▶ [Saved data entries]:
══════════════════════════════

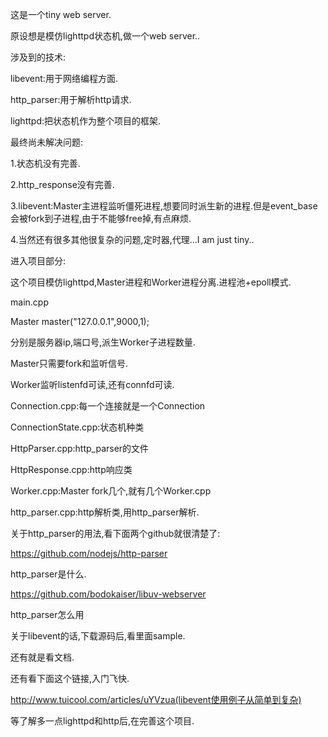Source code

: 这是一个tiny web server.

原设想是模仿lighttpd状态机,做一个web server..


涉及到的技术:

libevent:用于网络编程方面.

http_parser:用于解析http请求.

lighttpd:把状态机作为整个项目的框架.



最终尚未解决问题:

1.状态机没有完善.

2.http_response没有完善.

3.libevent:Master主进程监听僵死进程,想要同时派生新的进程.但是event_base会被fork到子进程,由于不能够free掉,有点麻烦.

4.当然还有很多其他很复杂的问题,定时器,代理...I am just tiny..



进入项目部分:

这个项目模仿lighttpd,Master进程和Worker进程分离.进程池+epoll模式.

main.cpp

Master master("127.0.0.1",9000,1);

分别是服务器ip,端口号,派生Worker子进程数量.


Master只需要fork和监听信号.


Worker监听listenfd可读,还有connfd可读.


Connection.cpp:每一个连接就是一个Connection

ConnectionState.cpp:状态机种类

HttpParser.cpp:http_parser的文件

HttpResponse.cpp:http响应类

Worker.cpp:Master fork几个,就有几个Worker.cpp

http_parser.cpp:http解析类,用http_parser解析.



关于http_parser的用法,看下面两个github就很清楚了:

https://github.com/nodejs/http-parser

http_parser是什么.

https://github.com/bodokaiser/libuv-webserver

http_parser怎么用


关于libevent的话,下载源码后,看里面sample.

还有就是看文档.

还有看下面这个链接,入门飞快.

http://www.tuicool.com/articles/uYVzua(libevent使用例子从简单到复杂)



等了解多一点lighttpd和http后,在完善这个项目.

══════════════════════════════

▶ [What to produce]: What is the number of lines in the data that include the word "https"? State only that number.

▶ [Exercise answer]: 2